Anna Nebel est l’élégante épouse de l’Untersturmführer Hans Nebel, un homme qui occupe un grade modeste dans la hiérarchie militaire nazie, et qui reçoit l’ordre d’aller servir à Auschwitz en automne 1943. L’officier y tiendra la comptabilité et le fichier d’un camp de prisonniers. C’est du moins ce qu’il dira à sa femme maintenue jusqu’au bout dans l’ignorance de la nature du lieu d’internement et la finalité exacte de la mission que ses supérieurs lui ont confiée. Anna et leurs deux enfants, Joachim et Helmut, vont donc le suivre. Avec insouciance et confiance. C’est le début de l’hallucinant récit d’Anton Stoltz qui nous donne à voir la vie quotidienne d’un couple cantonné dans sa « villa » à deux pas du camp d’extermination d’Auschwitz.

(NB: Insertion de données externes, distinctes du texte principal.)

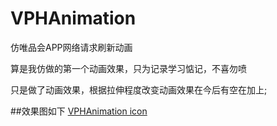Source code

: # VPHAnimation
仿唯品会APP网络请求刷新动画

算是我仿做的第一个动画效果，只为记录学习惦记，不喜勿喷

只是做了动画效果，根据拉伸程度改变动画效果在今后有空在加上;

##效果图如下
[VPHAnimation icon](https://github.com/honzon-0/VPHAnimation/blob/master/唯品会网络请求刷新动画/source/VPHAnimation.png)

le jardin du lagerkommandant anton stoltz

Anna sera l’unique narratrice du livre, une épouse d’officier dont la photo de couverture du roman choisie par l’éditeur pourrait bien être aussi la sienne : une femme d’une quarantaine d’années, posture altière, sourire laissant apparaître une dentition et des lèvres parfaites, mise élégante et soignée, cheveux blonds refermés sur un chignon impeccable, chapeau bibi de feutre noir légèrement incliné sur le front, manteau sombre et strict à l’encolure rehaussée d’une fourrure de renard élégante sans outrance, longs gants de cuir et petit sac à main, parfait stéréotype du mannequin des années 30 et 40. La femme de la photo n’est pas une inconnue quand on lit la légende : c’est Magda Goebbels, « archétype de la femme national-socialiste » précise le commentaire, épouse du redoutable Joseph Goebbels, cerveau de la propagande nazie et peut-être le plus acharné dans la chasse aux Juifs et leur persécution. Eh bien, imaginons ainsi Anna, fière de son mari, affichant des convictions raciales et une culture nationale-socialiste puisée dans les livres que lui met dans les mains Hans lui-même.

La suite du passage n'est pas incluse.